Collect and use element-frequency statistics for arrays.

This patch improves selectivity estimation for the array <@, &&, and @> (containment and overlaps) operators. It enables collection of statistics about individual array element values by ANALYZE, and introduces operator-specific estimators that use these stats. In addition, ScalarArrayOpExpr constructs of the forms "const = ANY/ALL (array_column)" and "const <> ANY/ALL (array_column)" are estimated by treating them as variants of the containment operators. Since we still collect scalar-style stats about the array values as a whole, the pg_stats view is expanded to show both these stats and the array-style stats in separate columns. This creates an incompatible change in how stats for tsvector columns are displayed in pg_stats: the stats about lexemes are now displayed in the array-related columns instead of the original scalar-related columns. There are a few loose ends here, notably that it'd be nice to be able to suppress either the scalar-style stats or the array-element stats for columns for which they're not useful. But the patch is in good enough shape to commit for wider testing. Alexander Korotkov, reviewed by Noah Misch and Nathan Boley
author: Tom Lane <tgl@sss.pgh.pa.us> 2012-03-03 20:20:19 -0500
committer: Tom Lane <tgl@sss.pgh.pa.us> 2012-03-03 20:20:57 -0500
commit: 0e5e167aaea4ceb355a6e20eec96c4f7d05527ab (patch)
tree: 1b1b338461cba27a2d783db13b74d1b7b86b6681 /doc/src
parent: 34c978442c55dd13a3a8c6b90fd4380dad02f3da (diff)
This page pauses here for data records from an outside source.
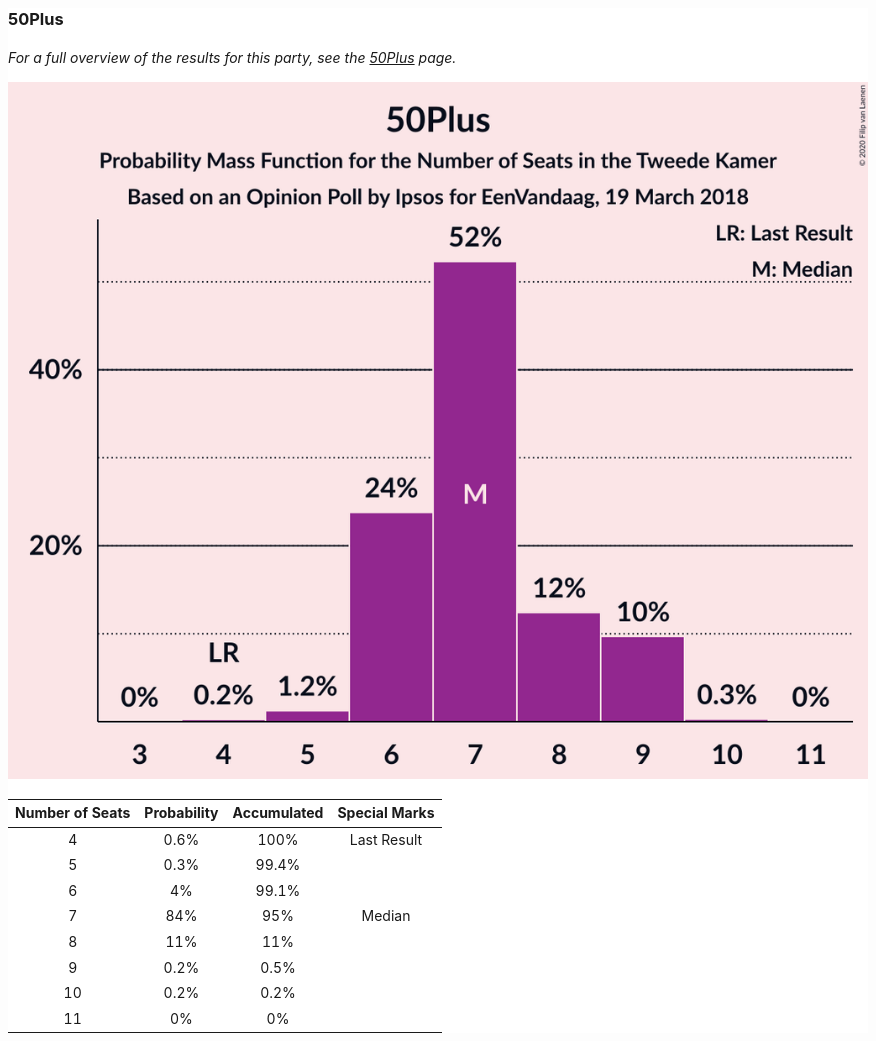 ### 50Plus

*For a full overview of the results for this party, see the [50Plus](party-50plus.html) page.*

![Graph with seats probability mass function not yet produced](2018-03-19-Ipsos-seats-pmf-50plus.png "Seats Probability Mass Function")

| Number of Seats | Probability | Accumulated | Special Marks |
|:---------------:|:-----------:|:-----------:|:-------------:|
| 4 | 0.6% | 100% | Last Result |
| 5 | 0.3% | 99.4% |  |
| 6 | 4% | 99.1% |  |
| 7 | 84% | 95% | Median |
| 8 | 11% | 11% |  |
| 9 | 0.2% | 0.5% |  |
| 10 | 0.2% | 0.2% |  |
| 11 | 0% | 0% |  |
download: postgresql-0e5e167aaea4ceb355a6e20eec96c4f7d05527ab.tar.gz
postgresql-0e5e167aaea4ceb355a6e20eec96c4f7d05527ab.zip
1 files changed, 40 insertions, 11 deletions
diff --git a/doc/src/sgml/catalogs.sgml b/doc/src/sgml/catalogs.sgml
index 180554b8e39..9564e012e66 100644
--- a/doc/src/sgml/catalogs.sgml
+++ b/doc/src/sgml/catalogs.sgml
@@ -5354,9 +5354,9 @@
        Column data values of the appropriate kind for the
        <replaceable>N</>th <quote>slot</quote>, or null if the slot
        kind does not store any data values.  Each array's element
-       values are actually of the specific column's data type, so there
-       is no way to define these columns' type more specifically than
-       <type>anyarray</>.
+       values are actually of the specific column's data type, or a related
+       type such as an array's element type, so there is no way to define
+       these columns' type more specifically than <type>anyarray</>.
       </entry>
      </row>
     </tbody>
@@ -8291,8 +8291,6 @@
       <entry>
        A list of the most common values in the column. (Null if
        no values seem to be more common than any others.)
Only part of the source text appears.